In response to demand by African countries, ABM was developed theoretically by the African Development Bank in collaboration with governments from several African countries and various stakeholders.

In the intergovernmental climate change negotiations under the UNFCCC, ABM is part of the discussions on Article 6.8 on Non-market-based approaches. ABM is considered a non-market-based approach, because no international transfer of outcomes is envisaged and its aim is consistent with the aim of non-market-based approaches, referred to in Article 6, paragraph 8 of the Paris Agreement.

With funding from the Climate Investment Funds and support from the Governments of Uganda and Cote d’Ivoire, the African Development Bank has developed concept notes, an additionality concept, slide presentations, draft modalities and procedures and has outlined a range of possible pilot projects.

Starting in 2019 to 2023, ABM will be tested on the ground through pilots in collaboration with partners, such as the UN Capital Development Fund (UNCDF). The pilot phase will aim at 10-12 demonstration projects in Africa. ABM will be tested with small-scale projects, which are either replicable or scalable, or need funding for continued maintenance and operation.  The certificates for the Adaptation Benefits of the demonstration projects will be granted to the project developer for free, while the Adaptation Benefits of replication, up-scaling or continued maintenance and operation will be promoted to various potential investors or lenders to mobilize enhanced action and finance.

An ABM Board, Methodology Panel and Secretariat will be established by the AfDB in 2019 to guide, advise and facilitate the pilot phase. The use of Adaptation Benefits certificates would be tracked through a register. Based on the experiences and lessons learned from the pilot phase, ABM will be delivered to the international climate change community for wider use as a voluntary tool. ABM is deemed relevant for all countries in all regions. Funding from various sources, such as international funds and donor countries is welcome to demonstrate the mechanism during the pilot phase.

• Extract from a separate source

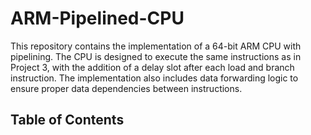 # ARM-Pipelined-CPU

This repository contains the implementation of a 64-bit ARM CPU with pipelining. The CPU is designed to execute the same instructions as in Project 3, with the addition of a delay slot after each load and branch instruction. The implementation also includes data forwarding logic to ensure proper data dependencies between instructions.

## Table of Contents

It is envisaged that after the pilot phase, sufficient infrastructure, methodological work and awareness will exist to enable project developers and host countries to determine the Adaptation Benefits in advance and sign off-take agreements with donors or climate change financiers, without having demonstration projects in place first, or on the basis of micro-pilots. The off-take agreements will guarantee payments on delivery of Adaptation Benefits following verified performance of the adaptation projects and certification of the Adaptation Benefits. Payments for Adaptation Benefits will enable financial institutions to consider ABM revenues as a new source of income and as extra security against loans and equity investments.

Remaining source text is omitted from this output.